Desperté cuando sentí las sacudidas de Daphne. Salí de mi sopor y me percaté de que el auto había aparcado ya. Bajé del vehículo y vi que habíamos llegado al que parecía ser nuestro destino. Un par de apuestos sujetos estaban trasladando nuestro equipaje al lugar donde nos mudaríamos, pero las instalaciones eran tan parecidas a los suburbios que me sorprendí.
Creí que viviríamos en un complejo de apartamentos, en un edificio tan alto como un rascacielos, pero no fue así.
Nos encontrábamos en Sandpiper Lodge.
Había anochecido ya. El auto de Daphne estaba aparcado a la sombra de una palmera. No me percaté de la presencia de un bloque escaleras que conducía a las puertas de las viviendas del segundo piso. Aun así, no parecía ser un complejo de apartamentos. Daphne les agradeció a ambos sujetos por su ayuda. Les besó las mejillas y me pareció ver que acariciaba sugestivamente la entrepierna del chico más apuesto del dúo. Los invitó a cenar con nosotras cuando estuviésemos totalmente instaladas. Y al retirarse ellos, finalmente fuimos a ver nuestro nuevo hogar.

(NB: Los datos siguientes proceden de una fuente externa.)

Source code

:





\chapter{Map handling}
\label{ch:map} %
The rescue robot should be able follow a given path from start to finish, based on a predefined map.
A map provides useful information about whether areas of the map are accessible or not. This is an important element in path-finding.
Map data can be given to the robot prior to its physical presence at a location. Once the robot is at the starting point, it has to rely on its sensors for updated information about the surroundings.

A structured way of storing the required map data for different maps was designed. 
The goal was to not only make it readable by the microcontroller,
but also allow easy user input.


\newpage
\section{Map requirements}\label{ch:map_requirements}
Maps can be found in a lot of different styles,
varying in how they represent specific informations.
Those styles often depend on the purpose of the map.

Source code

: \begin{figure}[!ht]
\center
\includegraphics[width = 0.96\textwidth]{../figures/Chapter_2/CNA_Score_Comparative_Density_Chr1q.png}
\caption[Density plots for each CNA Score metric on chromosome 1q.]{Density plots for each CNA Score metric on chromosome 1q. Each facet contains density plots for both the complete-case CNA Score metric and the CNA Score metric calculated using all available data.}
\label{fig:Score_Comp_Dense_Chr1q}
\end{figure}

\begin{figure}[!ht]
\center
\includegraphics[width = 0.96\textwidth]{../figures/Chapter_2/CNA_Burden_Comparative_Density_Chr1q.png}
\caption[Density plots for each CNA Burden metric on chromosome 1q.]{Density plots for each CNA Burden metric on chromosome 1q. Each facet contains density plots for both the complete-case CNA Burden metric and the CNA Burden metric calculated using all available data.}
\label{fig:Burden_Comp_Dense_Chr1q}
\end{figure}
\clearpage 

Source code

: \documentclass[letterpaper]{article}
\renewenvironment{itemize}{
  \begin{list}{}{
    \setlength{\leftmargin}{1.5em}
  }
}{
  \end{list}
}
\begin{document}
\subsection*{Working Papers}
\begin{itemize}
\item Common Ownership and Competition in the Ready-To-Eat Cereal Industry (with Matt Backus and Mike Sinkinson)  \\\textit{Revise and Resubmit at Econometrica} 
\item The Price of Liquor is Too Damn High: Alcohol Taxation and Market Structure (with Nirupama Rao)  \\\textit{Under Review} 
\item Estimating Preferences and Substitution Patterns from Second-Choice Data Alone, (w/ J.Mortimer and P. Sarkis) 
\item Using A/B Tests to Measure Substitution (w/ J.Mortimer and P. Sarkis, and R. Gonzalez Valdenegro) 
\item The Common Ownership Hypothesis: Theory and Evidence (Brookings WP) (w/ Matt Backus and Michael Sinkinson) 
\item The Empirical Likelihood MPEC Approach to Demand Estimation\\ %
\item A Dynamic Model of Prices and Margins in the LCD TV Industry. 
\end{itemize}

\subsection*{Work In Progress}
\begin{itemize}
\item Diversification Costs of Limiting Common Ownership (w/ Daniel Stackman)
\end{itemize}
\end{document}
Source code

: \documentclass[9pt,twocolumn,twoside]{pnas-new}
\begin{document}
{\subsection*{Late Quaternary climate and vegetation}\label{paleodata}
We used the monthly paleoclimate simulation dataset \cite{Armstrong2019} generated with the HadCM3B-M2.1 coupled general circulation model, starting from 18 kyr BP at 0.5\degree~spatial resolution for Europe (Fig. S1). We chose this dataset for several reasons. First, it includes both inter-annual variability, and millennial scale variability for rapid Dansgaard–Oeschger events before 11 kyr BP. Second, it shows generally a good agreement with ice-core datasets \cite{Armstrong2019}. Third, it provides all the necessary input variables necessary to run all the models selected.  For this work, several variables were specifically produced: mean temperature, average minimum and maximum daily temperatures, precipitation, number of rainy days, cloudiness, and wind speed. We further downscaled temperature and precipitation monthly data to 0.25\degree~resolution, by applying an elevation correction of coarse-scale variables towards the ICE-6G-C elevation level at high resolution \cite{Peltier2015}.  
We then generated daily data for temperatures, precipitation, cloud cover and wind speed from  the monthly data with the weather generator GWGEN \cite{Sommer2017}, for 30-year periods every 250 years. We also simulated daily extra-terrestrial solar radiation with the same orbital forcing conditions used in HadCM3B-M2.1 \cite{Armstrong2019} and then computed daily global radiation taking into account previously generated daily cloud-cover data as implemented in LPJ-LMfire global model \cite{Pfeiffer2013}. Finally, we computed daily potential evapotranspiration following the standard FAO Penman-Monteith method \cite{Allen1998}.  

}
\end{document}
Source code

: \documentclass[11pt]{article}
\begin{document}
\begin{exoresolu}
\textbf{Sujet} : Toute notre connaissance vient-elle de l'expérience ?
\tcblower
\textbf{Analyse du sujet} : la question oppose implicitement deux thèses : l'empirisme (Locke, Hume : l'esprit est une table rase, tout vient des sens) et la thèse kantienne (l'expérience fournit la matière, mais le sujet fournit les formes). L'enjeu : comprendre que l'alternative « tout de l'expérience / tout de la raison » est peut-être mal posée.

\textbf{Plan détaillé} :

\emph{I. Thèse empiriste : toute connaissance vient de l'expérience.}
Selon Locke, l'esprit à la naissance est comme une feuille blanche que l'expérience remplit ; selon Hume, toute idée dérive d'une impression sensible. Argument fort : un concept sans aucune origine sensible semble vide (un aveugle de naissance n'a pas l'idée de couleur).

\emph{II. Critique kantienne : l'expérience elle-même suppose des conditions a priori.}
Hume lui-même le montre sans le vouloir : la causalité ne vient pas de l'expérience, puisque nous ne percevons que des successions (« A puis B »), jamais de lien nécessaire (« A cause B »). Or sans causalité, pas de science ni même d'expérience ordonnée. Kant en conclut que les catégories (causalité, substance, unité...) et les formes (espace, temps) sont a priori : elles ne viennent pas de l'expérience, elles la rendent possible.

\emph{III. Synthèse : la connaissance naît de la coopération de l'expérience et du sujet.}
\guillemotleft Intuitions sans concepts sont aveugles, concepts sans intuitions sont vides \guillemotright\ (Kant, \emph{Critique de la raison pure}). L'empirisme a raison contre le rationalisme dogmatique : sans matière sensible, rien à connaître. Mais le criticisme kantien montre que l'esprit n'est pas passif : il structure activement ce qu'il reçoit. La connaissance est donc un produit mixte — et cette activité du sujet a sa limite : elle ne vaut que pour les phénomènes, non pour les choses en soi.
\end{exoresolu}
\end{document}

Viviríamos en un apartamento del segundo piso. La pared exterior era de color salmón y la puerta era de color azul. Me pareció una mala combinación de colores. Nuestra puerta tenía una pequeña placa que tenía grabado el número doce. Daphne introdujo la llave en la cerradura y entramos. La estancia era amplia y había sólo tres habitaciones. Las paredes estaban pintadas de blanco, mismo color de los azulejos en el piso. No había ningún tipo de amueblado, pero la iluminación era bastante buena. Las otras puertas eran igualmente de color blanco y teníamos grandes ventanales al fondo de la estancia que daban una hermosa vista.
También podíamos acceder a una pequeña terraza a través de una puerta de cristal. Un sitio así nunca podríamos encontrarlo en Georgia.
La primera puerta que inspeccionamos estaba cerca de la puerta de entrada. Nos conducía a una pequeña cocina ya acondicionada y lista para ser usada. La nevera y los gabinetes estaban vacíos, pero eso podía remediarse fácilmente. La segunda puerta nos llevó a un cuarto de baño, amplio e impecable. Había una ducha, un sanitario, una tina y un lavamanos. Me pareció encantador para que lo ocupara una sola persona, pero también estaba segura de que tendríamos serios problemas al regular el uso de esa habitación. La última puerta conducía a un dormitorio bastante amplio que también tenía acceso a la terraza. Ahí había un armario que podía pasar como un pequeño vestidor.
Daphne y yo intercambiamos una sonrisa al encontrarnos en nuestro nuevo hogar y comenzamos a desempacar todo. Aún teníamos que ir a conseguir el amueblado necesario, pues no llevábamos mucho con nosotras. Pasamos cinco minutos desembalando cajas, hasta que Daphne reclamó que moría de hambre. Yo estaba en las mismas condiciones y le sugerí que ordenáramos una pizza. Ella asintió emocionada y sacó su móvil del bolsillo para hacer la llamada.
Aquella noche cenamos pizza de peperoni y cerveza, me pareció la cena más deliciosa de la vida.